EXERCISE DATA START

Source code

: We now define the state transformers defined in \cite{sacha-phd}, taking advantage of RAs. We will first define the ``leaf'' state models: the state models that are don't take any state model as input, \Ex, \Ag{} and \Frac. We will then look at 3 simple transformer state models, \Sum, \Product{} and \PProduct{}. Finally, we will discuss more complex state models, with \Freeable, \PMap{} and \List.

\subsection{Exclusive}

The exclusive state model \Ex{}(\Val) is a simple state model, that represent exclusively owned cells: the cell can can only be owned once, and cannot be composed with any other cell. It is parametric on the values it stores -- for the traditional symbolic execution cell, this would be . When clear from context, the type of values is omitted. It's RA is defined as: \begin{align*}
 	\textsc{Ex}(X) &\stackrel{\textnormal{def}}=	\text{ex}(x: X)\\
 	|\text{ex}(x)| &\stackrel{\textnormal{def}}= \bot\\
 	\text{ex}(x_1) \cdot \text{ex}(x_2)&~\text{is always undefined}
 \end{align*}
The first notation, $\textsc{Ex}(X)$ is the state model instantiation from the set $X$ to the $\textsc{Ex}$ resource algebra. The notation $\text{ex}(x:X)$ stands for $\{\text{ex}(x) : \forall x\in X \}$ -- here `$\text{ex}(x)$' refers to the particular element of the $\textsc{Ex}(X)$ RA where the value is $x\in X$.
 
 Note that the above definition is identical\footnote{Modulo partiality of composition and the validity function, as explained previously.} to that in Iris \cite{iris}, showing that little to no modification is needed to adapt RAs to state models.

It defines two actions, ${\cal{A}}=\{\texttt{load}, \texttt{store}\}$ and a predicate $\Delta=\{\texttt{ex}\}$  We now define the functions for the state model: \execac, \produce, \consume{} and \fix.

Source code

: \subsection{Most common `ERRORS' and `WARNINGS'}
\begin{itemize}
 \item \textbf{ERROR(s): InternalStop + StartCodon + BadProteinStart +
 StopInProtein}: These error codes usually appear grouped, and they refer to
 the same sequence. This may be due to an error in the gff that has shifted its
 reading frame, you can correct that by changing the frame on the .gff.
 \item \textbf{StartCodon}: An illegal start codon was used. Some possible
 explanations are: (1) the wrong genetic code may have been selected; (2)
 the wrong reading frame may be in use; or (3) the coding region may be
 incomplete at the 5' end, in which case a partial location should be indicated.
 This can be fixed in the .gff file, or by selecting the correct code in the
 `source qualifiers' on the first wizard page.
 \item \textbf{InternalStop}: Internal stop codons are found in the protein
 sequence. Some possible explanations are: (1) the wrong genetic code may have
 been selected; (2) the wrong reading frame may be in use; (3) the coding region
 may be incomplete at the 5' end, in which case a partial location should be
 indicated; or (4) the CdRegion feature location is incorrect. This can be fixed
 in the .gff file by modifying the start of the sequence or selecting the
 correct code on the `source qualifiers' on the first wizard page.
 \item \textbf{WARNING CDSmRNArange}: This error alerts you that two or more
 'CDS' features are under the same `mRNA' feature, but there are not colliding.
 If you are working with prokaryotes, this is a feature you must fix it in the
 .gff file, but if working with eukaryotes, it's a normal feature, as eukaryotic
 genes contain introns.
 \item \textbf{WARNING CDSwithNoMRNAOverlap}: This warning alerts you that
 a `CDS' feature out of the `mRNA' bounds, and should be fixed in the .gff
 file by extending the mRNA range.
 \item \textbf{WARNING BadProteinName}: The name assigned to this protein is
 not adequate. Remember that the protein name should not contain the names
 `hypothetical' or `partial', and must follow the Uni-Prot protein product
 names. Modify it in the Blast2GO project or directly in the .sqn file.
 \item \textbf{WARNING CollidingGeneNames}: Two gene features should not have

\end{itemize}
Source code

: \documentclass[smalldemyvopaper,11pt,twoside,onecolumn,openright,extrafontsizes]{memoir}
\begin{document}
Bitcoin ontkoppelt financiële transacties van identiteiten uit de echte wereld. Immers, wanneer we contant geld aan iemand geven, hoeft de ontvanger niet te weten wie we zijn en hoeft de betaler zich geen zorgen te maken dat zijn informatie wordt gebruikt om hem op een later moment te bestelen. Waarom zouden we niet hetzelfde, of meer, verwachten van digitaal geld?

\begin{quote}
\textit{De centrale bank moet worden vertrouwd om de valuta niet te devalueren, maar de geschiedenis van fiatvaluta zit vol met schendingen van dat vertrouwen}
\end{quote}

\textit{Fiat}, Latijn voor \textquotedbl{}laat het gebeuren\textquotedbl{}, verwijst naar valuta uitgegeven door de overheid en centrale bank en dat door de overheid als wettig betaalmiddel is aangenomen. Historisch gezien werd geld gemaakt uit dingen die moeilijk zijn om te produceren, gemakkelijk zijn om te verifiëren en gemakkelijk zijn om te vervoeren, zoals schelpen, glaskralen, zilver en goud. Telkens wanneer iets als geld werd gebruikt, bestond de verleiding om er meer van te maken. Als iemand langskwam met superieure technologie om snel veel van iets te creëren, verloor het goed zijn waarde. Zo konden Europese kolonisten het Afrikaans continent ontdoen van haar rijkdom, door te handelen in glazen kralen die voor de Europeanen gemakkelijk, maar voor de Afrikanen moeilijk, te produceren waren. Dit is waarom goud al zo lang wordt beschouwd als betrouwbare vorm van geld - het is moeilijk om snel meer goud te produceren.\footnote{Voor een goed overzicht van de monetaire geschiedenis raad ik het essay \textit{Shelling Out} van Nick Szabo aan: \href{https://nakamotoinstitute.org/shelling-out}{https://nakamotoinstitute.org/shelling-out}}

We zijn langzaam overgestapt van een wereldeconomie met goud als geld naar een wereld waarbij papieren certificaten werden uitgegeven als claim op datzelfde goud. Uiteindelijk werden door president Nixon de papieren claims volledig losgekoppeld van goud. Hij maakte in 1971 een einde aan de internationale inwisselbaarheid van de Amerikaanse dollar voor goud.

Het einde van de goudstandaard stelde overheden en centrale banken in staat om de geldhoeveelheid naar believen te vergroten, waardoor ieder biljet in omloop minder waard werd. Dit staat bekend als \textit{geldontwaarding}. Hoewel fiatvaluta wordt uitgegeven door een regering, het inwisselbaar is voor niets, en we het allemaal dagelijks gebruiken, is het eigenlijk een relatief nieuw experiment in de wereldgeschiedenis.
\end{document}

EXERCISE DATA END

- TASK DETAILS
From the data above, gather every line that includes the word "explanations".

- REPLY
 explanations are: (1) the wrong genetic code may have been selected; (2)
 sequence. Some possible explanations are: (1) the wrong genetic code may have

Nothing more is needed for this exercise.